Solid state radomes compared, part 3 – Furuno checks in

Ben Stein

Ben Stein

Publisher of, passionate marine electronics enthusiast, 100-ton USCG master.

9 Responses

  1. Nick Fogarty says:

    HI Ben – Nice article , however you have one slight setup issue on the Furuno. When it is not raining, the rain clutter should be set to zero ( rather then auto – turn to auto with precipitation is around) – otherwise some small targets can get filtered – particularly in areas of high clutter like you are testing . This is probably closer to the Simrads specific Harbor setting. Also it looks like sea clutter is turned off on the Garmin unit? You are correct that the height can make a difference, I would also be interested if the Garmin firing back in to the front to of the Simrad and Furuno is causing them to have turn up the interference rejection. Look forward to seeing more shots.

    • Ben Stein Ben Stein says:


      The next time I’m out I’ll try the tests with rain clutter set to off. It’s hard to decide at what settings should be tweaked and what shouldn’t. I took a look at the TZT3 manual and it doesn’t suggest rain clutter be set to 0 when not in such conditions.

      -Ben S.

      • Ben — This is sound advice based on my experience with the DRS25A-NXT. In fact, I very seldom use the rain filter except in a torrential downpour. On the ARPA/”Fast Target Tracking” issue, I have the same experience when close to shore with vehicles moving about, They will get tracked and create some amount of clutter on the display. However, the tracking of targets on the water is truly outstanding, both in terms of the speed at which they are acquired and the accuracy of the speed an course data. When I compare the ARPA sped and course for a moving vessel with a Class A AIS transponder that updates very frequently, the ARPA and AIS data match very closely. My experience with Garmin MARPA was very different (in a bad way) as to both acquiring targets and accuracy of the vectors. I don’t have experience with newer Simrad or Raymarine radars to compare.

        • Ben Stein Ben Stein says:

          Good to hear the confirmation on rain filtering, I’ll do some testing with it off as well. I do expect that the target acquisition challenges I captured will fade as I get into more open water. But, even in my more confined water testing, I’d happily accept the visual clutter in exchange for the information it presents.

          -Ben S.

  2. Val Vechnyak says:

    Although I am in New Jersey, I’d be happy to weld that broken stainless bracket for you.

  3. Ben Ellison Ben Ellison says:

    I no longer have other radomes for comparison, but I’ve yet to see evidence that any competitor has equaled Furuno’s amazing Fast Target Tracking (ARPA) performance.
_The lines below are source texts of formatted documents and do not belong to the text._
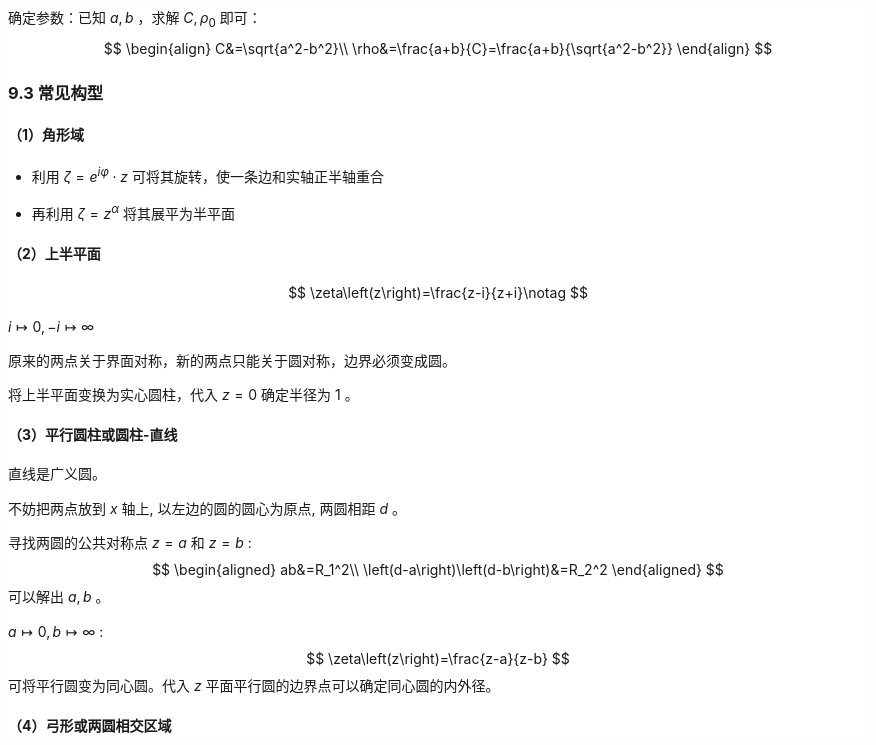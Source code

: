 

确定参数：已知 $a,b$ ，求解 $C,\rho_0$ 即可：
$$
\begin{align}
C&=\sqrt{a^2-b^2}\\
\rho&=\frac{a+b}{C}=\frac{a+b}{\sqrt{a^2-b^2}}
\end{align}
$$


### 9.3 常见构型

#### （1）角形域

- 利用  $\zeta=e^{i\varphi}\cdot z$ 可将其旋转，使一条边和实轴正半轴重合

- 再利用 $\zeta =z^\alpha$ 将其展平为半平面



#### （2）上半平面

$$
\zeta\left(z\right)=\frac{z-i}{z+i}\notag
$$

$i\mapsto 0,-i\mapsto \infty$

原来的两点关于界面对称，新的两点只能关于圆对称，边界必须变成圆。

将上半平面变换为实心圆柱，代入 $z=0$ 确定半径为 $1$ 。



#### （3）平行圆柱或圆柱-直线

直线是广义圆。

不妨把两点放到 $x$ 轴上, 以左边的圆的圆心为原点, 两圆相距 $d$ 。

寻找两圆的公共对称点 $z=a$ 和 $z=b$ :
$$
\begin{aligned}
ab&=R_1^2\\
\left(d-a\right)\left(d-b\right)&=R_2^2
\end{aligned}
$$
可以解出 $a,b$ 。

$a\mapsto 0,b\mapsto \infty$ :
$$
\zeta\left(z\right)=\frac{z-a}{z-b}
$$
可将平行圆变为同心圆。代入 $z$ 平面平行圆的边界点可以确定同心圆的内外径。

 

#### （4）弓形或两圆相交区域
As I wrote back in 2016, “NXT ARPA just works, rarely makes mistakes, and I find myself using it all the time”:

    Eventually I bought that test DRS4D (and TZT2) from Furuno and I still use it almost all the time that Gizmo is underway. Mostly that means along the coast of Maine, where moving on-shore targets like Ben Stein is seeing around flattish Ft Meyers are rare. But I didn’t find such targets bothersome when I took the boat to the Carolinas either.

    The oddball targets I do sometimes see are nearby birds or Gizmo’s wake in flat water conditions, but I like to think of them as reminders that NXT is constantly looking out for moving objects possibly headed my way.

  4. Ben- I have been working on Marine Radar Detection Horizon calculations for a while now. I ran a model that adjusted the height of the radar by 1ft (0.33 meter) and observed a surprising amount of fading difference between 3.6 meters and 4 meter antenna heights, assuming a fixed target height of 10meters (thinking of bridges and tall trees on the islands etc). I’m not sure if you have seen plots of multipath fading when reflections from a flat surface (calm river surface) compete with direct reception at the radar antenna. The result is “constructive” and “destructive” interference that can amplify or null the amplitude of a radar detection (also impacts VHF radio communication etc). The flat calm and fairly conductive surface of the water can have a significant impact. So changing radar heights just 1ft can cause each radar to see the world a bit differently and it depends on range to the common target. I’m happy to send along plots and even copies of the formulas taken from Radar Design Principles / Nathanson / SciTech publications.

    I also concur that having all radars on at one time may have them responding to interference and may cause them to process targets differently when fending off other radars. I believe however that you have been placing all but one radar on standby and the UUT is the only one active.

  5. SV Confianza says:

    If I could trouble you to bring the Raymarine out for the next test, it would be appreciated! After the lightning strike, I installed all new raymarine gear. I know there are a lot of naysayers, but there were considerations when dealing with the insurance and our approved electrician.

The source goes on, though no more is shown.